BEGIN RECORDS FOR THE EXERCISE

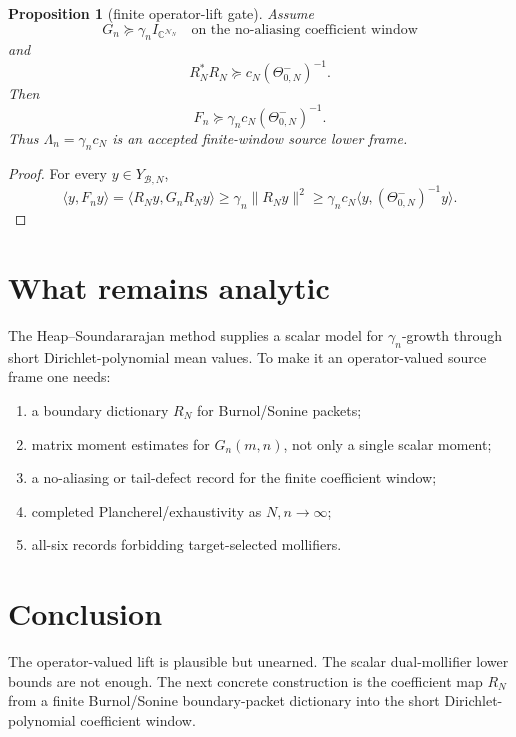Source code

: \documentclass[11pt]{article}
\newtheorem{proposition}{Proposition}
\newcommand{\cB}{\mathcal B}
\newcommand{\cN}{\mathcal N}
\begin{document}
\begin{proposition}[finite operator-lift gate]
Assume
\[
        G_n\succeq \gamma_n I_{\mathbb C^{\cN_N}}
        \quad\text{on the no-aliasing coefficient window}
\]
and
\[
        R_N^*R_N\succeq c_N(\Theta_{0,N}^-)^{-1}.
\]
Then
\[
        F_n\succeq \gamma_n c_N(\Theta_{0,N}^-)^{-1}.
\]
Thus $\Lambda_n=\gamma_n c_N$ is an accepted finite-window source lower frame.
\end{proposition}

\begin{proof}
For every $y\in Y_{\cB,N}$,
\[
        \langle y,F_ny\rangle
        =\langle R_Ny,G_nR_Ny\rangle
        \ge \gamma_n\|R_Ny\|^2
        \ge \gamma_n c_N\langle y,(\Theta_{0,N}^-)^{-1}y\rangle.
\]
\end{proof}

\section{What remains analytic}
The Heap--Soundararajan method supplies a scalar model for $\gamma_n$-growth through short Dirichlet-polynomial mean values.  To make it an operator-valued source frame one needs:
\begin{enumerate}[label=(\alph*)]
\item a boundary dictionary $R_N$ for Burnol/Sonine packets;
\item matrix moment estimates for $G_n(m,n)$, not only a single scalar moment;
\item a no-aliasing or tail-defect record for the finite coefficient window;
\item completed Plancherel/exhaustivity as $N,n\to\infty$;
\item all-six records forbidding target-selected mollifiers.
\end{enumerate}

\section{Conclusion}
The operator-valued lift is plausible but unearned.  The scalar dual-mollifier lower bounds are not enough.  The next concrete construction is the coefficient map $R_N$ from a finite Burnol/Sonine boundary-packet dictionary into the short Dirichlet-polynomial coefficient window.
\end{document}
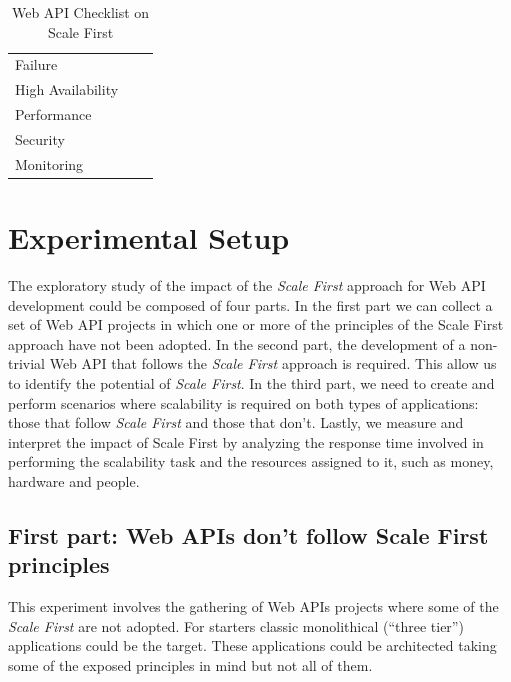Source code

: \documentclass[10pt,article]{IEEEtran}
\begin{document}
\begin{table}[h!]
\begin{tabular}{lc|c}
        \hspace{0.2cm}Failure& & \\
        \hspace{0.2cm}High Availability & & \\
        \hspace{0.2cm}Performance & & \\
        \hspace{0.2cm}Security & & \\
        \hspace{0.2cm}Monitoring & &\\                 
    \bottomrule[1.5pt]
    \end{tabular}
    \caption{Web API Checklist on Scale First}\label{table:checklist}    
\end{table}


\ifCLASSOPTIONcompsoc
\else
    \section{Experimental Setup}
\label{sec:experimentals}
\fi

The exploratory study of the impact of the \textit{Scale First} approach for Web API development could be composed of four parts. In the first part we can collect a set of Web API projects in which one or more of the principles of the Scale First approach have not been adopted. In the second part, the development of a non-trivial Web API that follows the \textit{Scale First} approach is required. This allow us to identify the potential of \textit{Scale First}. In the third part, we need to create and perform scenarios where scalability is required on both types of applications: those that follow \textit{Scale First} and those that don't. Lastly, we measure and interpret the impact of Scale First by analyzing the response time involved in performing the scalability task and the resources assigned to it, such as money, hardware and people.


\subsection{First part: Web APIs don't follow Scale First principles}
This experiment involves the gathering of Web APIs projects where some of the \textit{Scale First} are not adopted. For starters classic monolithical (``three tier'') applications could be the target. These applications could be architected taking some of the exposed principles in mind but not all of them. 
\end{document}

END RECORDS FOR THE EXERCISE

* EXERCISE GOAL *
From the records given above, reproduce all text exactly and exclude each picture.

* WRITTEN REPLY *
Source code

: \documentclass[11pt]{article}
\newtheorem{proposition}{Proposition}
\newcommand{\cB}{\mathcal B}
\newcommand{\cN}{\mathcal N}
\begin{document}
\begin{proposition}[finite operator-lift gate]
Assume
\[
        G_n\succeq \gamma_n I_{\mathbb C^{\cN_N}}
        \quad\text{on the no-aliasing coefficient window}
\]
and
\[
        R_N^*R_N\succeq c_N(\Theta_{0,N}^-)^{-1}.
\]
Then
\[
        F_n\succeq \gamma_n c_N(\Theta_{0,N}^-)^{-1}.
\]
Thus $\Lambda_n=\gamma_n c_N$ is an accepted finite-window source lower frame.
\end{proposition}

\begin{proof}
For every $y\in Y_{\cB,N}$,
\[
        \langle y,F_ny\rangle
        =\langle R_Ny,G_nR_Ny\rangle
        \ge \gamma_n\|R_Ny\|^2
        \ge \gamma_n c_N\langle y,(\Theta_{0,N}^-)^{-1}y\rangle.
\]
\end{proof}

\section{What remains analytic}
The Heap--Soundararajan method supplies a scalar model for $\gamma_n$-growth through short Dirichlet-polynomial mean values.  To make it an operator-valued source frame one needs:
\begin{enumerate}[label=(\alph*)]
\item a boundary dictionary $R_N$ for Burnol/Sonine packets;
\item matrix moment estimates for $G_n(m,n)$, not only a single scalar moment;
\item a no-aliasing or tail-defect record for the finite coefficient window;
\item completed Plancherel/exhaustivity as $N,n\to\infty$;
\item all-six records forbidding target-selected mollifiers.
\end{enumerate}

\section{Conclusion}
The operator-valued lift is plausible but unearned.  The scalar dual-mollifier lower bounds are not enough.  The next concrete construction is the coefficient map $R_N$ from a finite Burnol/Sonine boundary-packet dictionary into the short Dirichlet-polynomial coefficient window.
\end{document}
Source code

: \documentclass[10pt,article]{IEEEtran}
\begin{document}
\begin{table}[h!]
\begin{tabular}{lc|c}
        \hspace{0.2cm}Failure& & \\
        \hspace{0.2cm}High Availability & & \\
        \hspace{0.2cm}Performance & & \\
        \hspace{0.2cm}Security & & \\
        \hspace{0.2cm}Monitoring & &\\                 
    \bottomrule[1.5pt]
    \end{tabular}
    \caption{Web API Checklist on Scale First}\label{table:checklist}    
\end{table}


\ifCLASSOPTIONcompsoc
\else
    \section{Experimental Setup}
\label{sec:experimentals}
\fi

The exploratory study of the impact of the \textit{Scale First} approach for Web API development could be composed of four parts. In the first part we can collect a set of Web API projects in which one or more of the principles of the Scale First approach have not been adopted. In the second part, the development of a non-trivial Web API that follows the \textit{Scale First} approach is required. This allow us to identify the potential of \textit{Scale First}. In the third part, we need to create and perform scenarios where scalability is required on both types of applications: those that follow \textit{Scale First} and those that don't. Lastly, we measure and interpret the impact of Scale First by analyzing the response time involved in performing the scalability task and the resources assigned to it, such as money, hardware and people.


\subsection{First part: Web APIs don't follow Scale First principles}
This experiment involves the gathering of Web APIs projects where some of the \textit{Scale First} are not adopted. For starters classic monolithical (``three tier'') applications could be the target. These applications could be architected taking some of the exposed principles in mind but not all of them. 
\end{document}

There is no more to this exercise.